I deeply felt his point, so I began thinking about simple questions. It occurred to me that despite the seemingly vast number of variables that go into the living of each life, we are all moving and crying and reaching for the answers to the same simple questions. Read the newspaper. Listen to your family, friends and neighbors. Beneath every convoluted story you will find them. The who, what, where, when, and whys we can never truly answer. We’re stuck with them. Yet unlike my comrade who turns them into song, most of us hide the unanswerable in layers of complexity.
As my day continued after that amazing conversation about creativity, more examples of how we run from the simple questions popped up. Another friend stopped by to chat about a book he was reading and offer news of a mutual friend with early onset Alzheimer’s. We talked about how the elderly can sometimes reinvent the truth and create a new reality. How they may come to believe things that couldn’t possibly be true. My friend and I discussed ways to help individuals with these kinds of brain issues-dementia, Alzheimer’s, autism, even the tendency to misinterpret reality- wondered if they could be trained to stick with acceptable answers to their questions, to recognize reality, and eventually stop asking their questions all together.
Mulling all these ideas, I went back to my work when he left–a set of interview questions for an author’s press package I was compiling. His book is about using the discoveries of science to illuminate the spiritual journey. The author’s basic premise is that quantum mechanics has now proven there are different planes of existence, and while the body fully inhabits the physical plane, the “soul” originates from a nonphysical plane and can only interact with the physical world by means of the brain. He contends that through this brain-body association, the soul forgets how to be aware of the nonphysical planes, yet through specific practices the soul can regain its awareness. The author believes we are able to experience all levels of existence by circumventing the “goings-on” of the brain.

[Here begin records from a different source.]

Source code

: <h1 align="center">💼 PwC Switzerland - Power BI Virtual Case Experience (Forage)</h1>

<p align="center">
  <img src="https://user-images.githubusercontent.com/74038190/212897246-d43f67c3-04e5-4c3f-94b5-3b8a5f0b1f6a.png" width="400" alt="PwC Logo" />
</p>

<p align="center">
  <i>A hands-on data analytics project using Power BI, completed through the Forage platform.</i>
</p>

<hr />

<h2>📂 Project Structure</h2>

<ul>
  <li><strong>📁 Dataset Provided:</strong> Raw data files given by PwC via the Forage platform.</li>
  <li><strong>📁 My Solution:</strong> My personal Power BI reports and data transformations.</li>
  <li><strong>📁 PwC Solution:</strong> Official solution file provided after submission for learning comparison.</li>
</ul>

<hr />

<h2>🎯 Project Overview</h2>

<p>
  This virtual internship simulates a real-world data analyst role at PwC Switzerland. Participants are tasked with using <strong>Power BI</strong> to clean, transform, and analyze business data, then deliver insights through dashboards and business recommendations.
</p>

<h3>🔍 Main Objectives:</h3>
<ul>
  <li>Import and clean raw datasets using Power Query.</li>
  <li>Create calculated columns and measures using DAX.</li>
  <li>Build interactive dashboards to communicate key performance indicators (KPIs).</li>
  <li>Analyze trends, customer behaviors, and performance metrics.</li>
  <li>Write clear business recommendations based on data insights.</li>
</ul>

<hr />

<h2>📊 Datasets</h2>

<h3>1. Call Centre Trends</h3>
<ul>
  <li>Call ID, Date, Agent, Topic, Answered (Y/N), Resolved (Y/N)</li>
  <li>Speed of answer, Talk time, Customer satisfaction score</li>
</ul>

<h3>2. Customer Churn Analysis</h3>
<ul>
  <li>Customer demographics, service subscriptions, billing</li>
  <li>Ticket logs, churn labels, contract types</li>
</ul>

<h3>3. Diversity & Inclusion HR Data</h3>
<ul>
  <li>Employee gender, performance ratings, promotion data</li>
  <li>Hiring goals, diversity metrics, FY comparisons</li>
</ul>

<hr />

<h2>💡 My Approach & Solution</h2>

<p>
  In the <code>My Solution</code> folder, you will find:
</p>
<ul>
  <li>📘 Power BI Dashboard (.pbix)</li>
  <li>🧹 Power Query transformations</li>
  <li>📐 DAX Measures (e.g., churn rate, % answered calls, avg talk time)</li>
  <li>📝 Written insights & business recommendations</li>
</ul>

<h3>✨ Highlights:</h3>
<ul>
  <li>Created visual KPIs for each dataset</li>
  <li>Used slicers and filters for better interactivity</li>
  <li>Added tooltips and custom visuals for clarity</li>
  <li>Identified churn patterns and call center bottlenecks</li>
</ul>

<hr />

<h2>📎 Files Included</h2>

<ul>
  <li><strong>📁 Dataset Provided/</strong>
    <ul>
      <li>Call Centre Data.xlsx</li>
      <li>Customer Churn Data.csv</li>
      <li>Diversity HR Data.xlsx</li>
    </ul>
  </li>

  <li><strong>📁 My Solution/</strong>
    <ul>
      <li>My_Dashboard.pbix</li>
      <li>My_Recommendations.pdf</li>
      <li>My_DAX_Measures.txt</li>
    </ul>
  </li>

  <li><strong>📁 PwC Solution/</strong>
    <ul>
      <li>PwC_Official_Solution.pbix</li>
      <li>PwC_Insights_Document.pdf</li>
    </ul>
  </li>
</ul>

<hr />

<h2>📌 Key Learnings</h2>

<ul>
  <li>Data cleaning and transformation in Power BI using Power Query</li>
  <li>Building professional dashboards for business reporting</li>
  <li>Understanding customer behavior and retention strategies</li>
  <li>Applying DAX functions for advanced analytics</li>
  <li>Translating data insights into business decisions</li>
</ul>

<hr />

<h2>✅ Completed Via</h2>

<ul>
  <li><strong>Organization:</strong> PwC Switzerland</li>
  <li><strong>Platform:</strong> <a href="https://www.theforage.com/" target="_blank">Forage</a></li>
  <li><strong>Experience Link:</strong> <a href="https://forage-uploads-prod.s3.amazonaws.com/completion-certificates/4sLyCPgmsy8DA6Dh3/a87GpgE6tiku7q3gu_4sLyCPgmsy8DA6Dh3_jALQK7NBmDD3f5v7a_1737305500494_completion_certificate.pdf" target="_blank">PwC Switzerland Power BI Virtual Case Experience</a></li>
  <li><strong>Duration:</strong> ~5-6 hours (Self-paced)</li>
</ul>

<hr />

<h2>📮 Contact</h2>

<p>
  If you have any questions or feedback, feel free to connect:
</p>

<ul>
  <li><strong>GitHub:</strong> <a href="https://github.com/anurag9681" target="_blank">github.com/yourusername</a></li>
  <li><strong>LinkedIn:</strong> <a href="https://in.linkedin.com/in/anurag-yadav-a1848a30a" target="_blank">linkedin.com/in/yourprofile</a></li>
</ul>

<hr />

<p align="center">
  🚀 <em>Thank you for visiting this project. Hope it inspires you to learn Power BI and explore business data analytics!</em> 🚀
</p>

I paused when I finished writing the set of intricate interview questions. “Wait a minute,” I thought. “What questions are each and every soul asking again and again in this quest to wake up to the source? Could it be as simple (or even simpler) as ‘WHO, WHAT, WHERE, WHEN, WHY?” I sat a bit stunned, considering the differences between me and the elderly I had been discussing, a young child, or my friend’s son with autism. Perhaps it isn’t an organic inability or failure on their part to receive and understand the answers to the most basic questions. No. Could it be that they are giving us a real-time glimpse into the struggle of the soul? The physical world is an illusion, a puzzle, an enigma to the part of us that has emanated from the nonphysical plane. Those of us with “normal” brains are stuck between physical and nonphysical realities. Our disorientation is represented by those recurring, incessant questions that have no satisfactory answers. And we are embarrassed by them. Proud. Busy. Too smart. Disbelieving. It is only through the “malfunction” as experienced in dementia or autism or through the transcendence of our brains gyrations can the questions and their unanswerability be allowed or accepted. People with certain brain issues don’t know they are asking the questions and not getting any satisfactory answers. They must allow and accept because they have no mechanism to avoid. They are compelled to ask what their souls demand openly and incessantly. The rest of us however, wrap ourselves in involvedness to hide our lack of answers.
So when the elderly lady I live with asks me yet again “who is that?”, “what do I need to do?”, “where is my cat?”, “when is my appointment?” or “why am I so sleepy?”, I sigh and remind myself that we are all straddling different planes of existence each time we breathe–that the ”answers” are in the space between our heartbeats and the pause between our thoughts. Instead of running from or resenting the simple questions, we can love them, live them, and understand the awesome opportunity we have to experience the whole of life through them. We can stop asking and be the questions. And that’s how a “bad” situation turned into something “good” for me. It’s really just that simple.